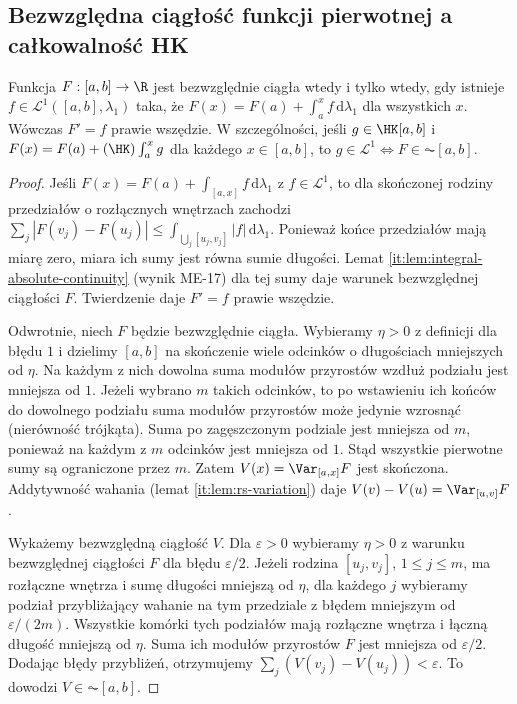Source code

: \subsection{Bezwzględna ciągłość funkcji pierwotnej a całkowalność HK}
\begin{twierdzenie}\label{ma1:kh:thm:ac-lebesgue-primitive}\label{it:thm:ac-lebesgue-primitive}
Funkcja $F:[a,b]\to\R$ jest bezwzględnie ciągła wtedy i tylko wtedy, gdy istnieje $f\in\mathcal L^1([a,b],\lambda_1)$ taka, że $F(x)=F(a)+\int_a^x f\,\mathrm d\lambda_1$ dla wszystkich $x$. Wówczas $F'=f$ prawie wszędzie. W szczególności, jeśli $g\in\HK[a,b]$ i $F(x)=F(a)+(\HK)\int_a^x g$ dla każdego $x\in[a,b]$, to
$g\in\mathcal L^1\Longleftrightarrow F\in\AC[a,b]$.
\end{twierdzenie}
\begin{proof}
Jeśli $F(x)=F(a)+\int_{[a,x]} f\,\mathrm d\lambda_1$ z $f\in\mathcal L^1$, to dla skończonej rodziny przedziałów o rozłącznych wnętrzach zachodzi
$\sum_j|F(v_j)-F(u_j)|\le\int_{\bigcup_j[u_j,v_j]}|f|\,\mathrm d\lambda_1$. Ponieważ końce przedziałów mają miarę zero, miara ich sumy jest równa sumie długości. Lemat \ref{it:lem:integral-absolute-continuity} (wynik ME-17) dla tej sumy daje warunek bezwzględnej ciągłości $F$. Twierdzenie  daje $F'=f$ prawie wszędzie.

Odwrotnie, niech $F$ będzie bezwzględnie ciągła. Wybieramy $\eta>0$ z definicji dla błędu $1$ i dzielimy $[a,b]$ na skończenie wiele odcinków o długościach mniejszych od $\eta$. Na każdym z nich dowolna suma modułów przyrostów wzdłuż podziału jest mniejsza od $1$. Jeżeli wybrano $m$ takich odcinków, to po wstawieniu ich końców do dowolnego podziału suma modułów przyrostów może jedynie wzrosnąć (nierówność trójkąta). Suma po zagęszczonym podziale jest mniejsza od $m$, ponieważ na każdym z $m$ odcinków jest mniejsza od $1$. Stąd wszystkie pierwotne sumy są ograniczone przez $m$. Zatem $V(x)=\Var_{[a,x]}F$ jest skończona. Addytywność wahania (lemat \ref{it:lem:rs-variation}) daje $V(v)-V(u)=\Var_{[u,v]}F$.

Wykażemy bezwzględną ciągłość $V$. Dla $\varepsilon>0$ wybieramy $\eta>0$ z warunku bezwzględnej ciągłości $F$ dla błędu $\varepsilon/2$. Jeżeli rodzina $[u_j,v_j]$, $1\le j\le m$, ma rozłączne wnętrza i sumę długości mniejszą od $\eta$, dla każdego $j$ wybieramy podział przybliżający wahanie na tym przedziale z błędem mniejszym od $\varepsilon/(2m)$. Wszystkie komórki tych podziałów mają rozłączne wnętrza i łączną długość mniejszą od $\eta$. Suma ich modułów przyrostów $F$ jest mniejsza od $\varepsilon/2$. Dodając błędy przybliżeń, otrzymujemy $\sum_j(V(v_j)-V(u_j))<\varepsilon$. To dowodzi $V\in\AC[a,b]$.


\end{proof}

════════════════════

DIRECTIONS FOR THIS TASK: Each entry above is to be given again exactly, and any image in it is to be dropped.

WRITTEN SOLUTION:
Source code

: \subsection{Bezwzględna ciągłość funkcji pierwotnej a całkowalność HK}
\begin{twierdzenie}\label{ma1:kh:thm:ac-lebesgue-primitive}\label{it:thm:ac-lebesgue-primitive}
Funkcja $F:[a,b]\to\R$ jest bezwzględnie ciągła wtedy i tylko wtedy, gdy istnieje $f\in\mathcal L^1([a,b],\lambda_1)$ taka, że $F(x)=F(a)+\int_a^x f\,\mathrm d\lambda_1$ dla wszystkich $x$. Wówczas $F'=f$ prawie wszędzie. W szczególności, jeśli $g\in\HK[a,b]$ i $F(x)=F(a)+(\HK)\int_a^x g$ dla każdego $x\in[a,b]$, to
$g\in\mathcal L^1\Longleftrightarrow F\in\AC[a,b]$.
\end{twierdzenie}
\begin{proof}
Jeśli $F(x)=F(a)+\int_{[a,x]} f\,\mathrm d\lambda_1$ z $f\in\mathcal L^1$, to dla skończonej rodziny przedziałów o rozłącznych wnętrzach zachodzi
$\sum_j|F(v_j)-F(u_j)|\le\int_{\bigcup_j[u_j,v_j]}|f|\,\mathrm d\lambda_1$. Ponieważ końce przedziałów mają miarę zero, miara ich sumy jest równa sumie długości. Lemat \ref{it:lem:integral-absolute-continuity} (wynik ME-17) dla tej sumy daje warunek bezwzględnej ciągłości $F$. Twierdzenie  daje $F'=f$ prawie wszędzie.

Odwrotnie, niech $F$ będzie bezwzględnie ciągła. Wybieramy $\eta>0$ z definicji dla błędu $1$ i dzielimy $[a,b]$ na skończenie wiele odcinków o długościach mniejszych od $\eta$. Na każdym z nich dowolna suma modułów przyrostów wzdłuż podziału jest mniejsza od $1$. Jeżeli wybrano $m$ takich odcinków, to po wstawieniu ich końców do dowolnego podziału suma modułów przyrostów może jedynie wzrosnąć (nierówność trójkąta). Suma po zagęszczonym podziale jest mniejsza od $m$, ponieważ na każdym z $m$ odcinków jest mniejsza od $1$. Stąd wszystkie pierwotne sumy są ograniczone przez $m$. Zatem $V(x)=\Var_{[a,x]}F$ jest skończona. Addytywność wahania (lemat \ref{it:lem:rs-variation}) daje $V(v)-V(u)=\Var_{[u,v]}F$.

Wykażemy bezwzględną ciągłość $V$. Dla $\varepsilon>0$ wybieramy $\eta>0$ z warunku bezwzględnej ciągłości $F$ dla błędu $\varepsilon/2$. Jeżeli rodzina $[u_j,v_j]$, $1\le j\le m$, ma rozłączne wnętrza i sumę długości mniejszą od $\eta$, dla każdego $j$ wybieramy podział przybliżający wahanie na tym przedziale z błędem mniejszym od $\varepsilon/(2m)$. Wszystkie komórki tych podziałów mają rozłączne wnętrza i łączną długość mniejszą od $\eta$. Suma ich modułów przyrostów $F$ jest mniejsza od $\varepsilon/2$. Dodając błędy przybliżeń, otrzymujemy $\sum_j(V(v_j)-V(u_j))<\varepsilon$. To dowodzi $V\in\AC[a,b]$.


\end{proof}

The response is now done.